I think this quote from On Becoming Preteen Wise sums it up perfectly, "...it is not the emotions themselves that get us into trouble, but the manner in which we deal with them."
We need to help our children learn how to respond to emotions correctly. This is why we discipline for attitude. The emotion is not the problem, it is our response to the emotion that is the problem. As adults, we still feel strong emotional reactions to situations. Most adults are able to work through a situation and respond in a mature fashion without having an emotional outburst (unfortunately not all). It isn't about burying nor suppressing emotions. It is about handling emotions in a mature fashion.
What Do you Mean by Discipline/Correct?
To discipline, according to the my New Oxford American Dictionary, is to punish to correct bad behavior or disobedience. That is the connotation and denotation today. The word discipline originated, according to the dictionary, from Latin and meant "instruction or knowledge." This is the way I tend to look at discipline. Yes, there are at times punishments or consequences that happen, but I start at the root of the word with instruction and knowledge for the child.
Sometimes as you correct or discipline your child, you will be teaching and imparting knowledge on your child as to why the behavior was not okay and what would have been the right choice. Sometimes, you will be giving time outs to allow your child time to chill out and get the attitude in check. Sometimes you might be removing privileges for the way your child reacted to something. Sometimes, there will be punishments involved.
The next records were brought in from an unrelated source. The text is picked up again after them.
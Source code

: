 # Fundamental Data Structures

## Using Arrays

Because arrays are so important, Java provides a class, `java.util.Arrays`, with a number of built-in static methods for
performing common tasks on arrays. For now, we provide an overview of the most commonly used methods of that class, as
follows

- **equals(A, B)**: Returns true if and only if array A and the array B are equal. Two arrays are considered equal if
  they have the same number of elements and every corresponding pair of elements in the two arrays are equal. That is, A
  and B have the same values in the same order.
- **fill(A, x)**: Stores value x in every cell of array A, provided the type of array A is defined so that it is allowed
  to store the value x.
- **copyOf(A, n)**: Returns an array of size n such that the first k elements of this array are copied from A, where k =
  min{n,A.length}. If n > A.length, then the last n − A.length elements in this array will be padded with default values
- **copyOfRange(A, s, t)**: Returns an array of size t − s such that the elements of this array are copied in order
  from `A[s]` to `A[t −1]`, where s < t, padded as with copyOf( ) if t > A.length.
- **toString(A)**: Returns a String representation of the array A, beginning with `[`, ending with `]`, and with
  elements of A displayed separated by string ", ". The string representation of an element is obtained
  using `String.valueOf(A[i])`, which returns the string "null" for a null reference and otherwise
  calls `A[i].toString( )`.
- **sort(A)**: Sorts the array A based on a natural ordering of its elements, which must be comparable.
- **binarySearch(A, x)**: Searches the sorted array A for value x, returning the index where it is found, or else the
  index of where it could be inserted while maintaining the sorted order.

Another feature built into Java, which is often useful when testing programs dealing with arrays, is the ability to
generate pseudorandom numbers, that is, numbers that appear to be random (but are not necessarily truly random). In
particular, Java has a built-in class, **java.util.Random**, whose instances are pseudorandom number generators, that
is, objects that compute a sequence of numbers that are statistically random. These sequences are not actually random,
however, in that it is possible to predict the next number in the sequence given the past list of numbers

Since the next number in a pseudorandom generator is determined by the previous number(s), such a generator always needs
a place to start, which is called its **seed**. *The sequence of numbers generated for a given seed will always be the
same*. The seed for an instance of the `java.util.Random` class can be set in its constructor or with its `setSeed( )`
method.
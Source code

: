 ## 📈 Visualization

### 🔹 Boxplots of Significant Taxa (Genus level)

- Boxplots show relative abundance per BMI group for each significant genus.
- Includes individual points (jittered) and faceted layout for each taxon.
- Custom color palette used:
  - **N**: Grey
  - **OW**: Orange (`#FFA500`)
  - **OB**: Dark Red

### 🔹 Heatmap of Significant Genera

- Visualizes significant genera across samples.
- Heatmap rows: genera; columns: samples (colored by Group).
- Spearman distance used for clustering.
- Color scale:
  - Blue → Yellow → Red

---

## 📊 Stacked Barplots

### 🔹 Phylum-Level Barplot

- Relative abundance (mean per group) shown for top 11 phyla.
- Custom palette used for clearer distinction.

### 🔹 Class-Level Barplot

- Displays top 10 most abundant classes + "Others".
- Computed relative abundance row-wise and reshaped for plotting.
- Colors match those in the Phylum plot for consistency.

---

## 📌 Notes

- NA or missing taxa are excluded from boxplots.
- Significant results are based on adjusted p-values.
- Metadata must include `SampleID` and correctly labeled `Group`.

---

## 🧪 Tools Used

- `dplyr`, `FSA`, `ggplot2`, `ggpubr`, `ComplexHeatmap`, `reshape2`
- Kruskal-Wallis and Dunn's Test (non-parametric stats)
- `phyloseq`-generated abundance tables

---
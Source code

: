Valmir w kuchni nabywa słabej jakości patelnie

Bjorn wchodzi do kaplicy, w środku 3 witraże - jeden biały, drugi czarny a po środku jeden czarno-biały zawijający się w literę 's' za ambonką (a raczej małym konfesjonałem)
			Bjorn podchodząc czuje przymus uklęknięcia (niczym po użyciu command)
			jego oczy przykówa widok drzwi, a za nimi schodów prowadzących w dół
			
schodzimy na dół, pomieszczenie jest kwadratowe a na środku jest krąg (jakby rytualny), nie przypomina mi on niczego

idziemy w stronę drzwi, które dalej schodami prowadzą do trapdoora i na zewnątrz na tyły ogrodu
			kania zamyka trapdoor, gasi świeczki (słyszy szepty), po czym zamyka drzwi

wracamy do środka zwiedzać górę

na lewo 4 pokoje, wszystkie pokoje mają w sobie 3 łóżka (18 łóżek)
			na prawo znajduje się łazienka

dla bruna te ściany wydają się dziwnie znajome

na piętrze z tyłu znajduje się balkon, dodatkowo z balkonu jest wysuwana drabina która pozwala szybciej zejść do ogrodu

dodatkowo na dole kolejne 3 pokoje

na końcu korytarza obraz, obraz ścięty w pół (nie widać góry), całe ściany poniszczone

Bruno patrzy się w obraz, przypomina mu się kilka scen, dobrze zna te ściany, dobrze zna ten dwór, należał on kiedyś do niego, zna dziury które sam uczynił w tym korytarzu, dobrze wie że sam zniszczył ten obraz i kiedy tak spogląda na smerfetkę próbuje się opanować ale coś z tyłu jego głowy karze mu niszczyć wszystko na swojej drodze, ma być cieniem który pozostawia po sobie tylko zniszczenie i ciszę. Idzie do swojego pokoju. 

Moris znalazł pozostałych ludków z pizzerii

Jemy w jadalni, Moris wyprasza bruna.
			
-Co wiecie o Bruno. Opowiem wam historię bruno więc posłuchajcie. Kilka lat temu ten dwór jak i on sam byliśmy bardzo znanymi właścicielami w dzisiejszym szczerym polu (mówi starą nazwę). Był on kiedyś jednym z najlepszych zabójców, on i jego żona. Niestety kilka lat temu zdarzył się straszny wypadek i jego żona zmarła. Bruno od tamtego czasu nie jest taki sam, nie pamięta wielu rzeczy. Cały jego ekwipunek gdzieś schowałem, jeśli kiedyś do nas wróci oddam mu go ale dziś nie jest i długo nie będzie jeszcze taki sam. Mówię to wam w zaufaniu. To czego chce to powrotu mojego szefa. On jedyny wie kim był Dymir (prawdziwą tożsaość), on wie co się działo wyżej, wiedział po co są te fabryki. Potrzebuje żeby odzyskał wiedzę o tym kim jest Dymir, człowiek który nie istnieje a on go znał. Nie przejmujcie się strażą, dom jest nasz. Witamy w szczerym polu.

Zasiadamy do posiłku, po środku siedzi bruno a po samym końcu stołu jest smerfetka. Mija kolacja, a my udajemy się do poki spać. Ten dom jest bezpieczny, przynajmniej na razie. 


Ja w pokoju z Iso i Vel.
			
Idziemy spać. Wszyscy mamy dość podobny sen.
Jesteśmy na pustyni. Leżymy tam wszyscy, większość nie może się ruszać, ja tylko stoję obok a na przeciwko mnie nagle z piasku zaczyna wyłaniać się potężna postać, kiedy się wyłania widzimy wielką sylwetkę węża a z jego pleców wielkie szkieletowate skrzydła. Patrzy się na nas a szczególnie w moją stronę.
Why Do I Want to Correct Attitude?
I have no doubt that there is a sizable portion of the population out there that will disagree with me and say you should never do any correcting nor disciplining over attitude. I am not in that camp. I do think it should be done. I have thought at length about it over the years. I do want my children to be okay with their emotions and I do want them to face emotions rather than bury them. I do think you can maintain both emotional health and controlling emotions. As I quoted above, it isn't the emotion that is the problem, but the response to the emotion that is the problem.
- I value a good attitude. I do. I think there is a lot of power in being an optimistic and positive person. Guess what? Life can be hard. Life will be hard. Not everything that you face in life is fair or just. Sometimes, bad things happen to good people. Sometimes other people are mean. Sometimes people abuse authority. Bad and hard things happen to ALL OF US. Our character is based on how we respond to the trials, not which trials we face. I value the ability to have a good attitude even in the face of adversity. That is one reason I want to correct attitude. I want my children to learn that they can control their attitudes. Ask yourself if you want your children to be able to have a positive outlook in the face of negative things going on around them.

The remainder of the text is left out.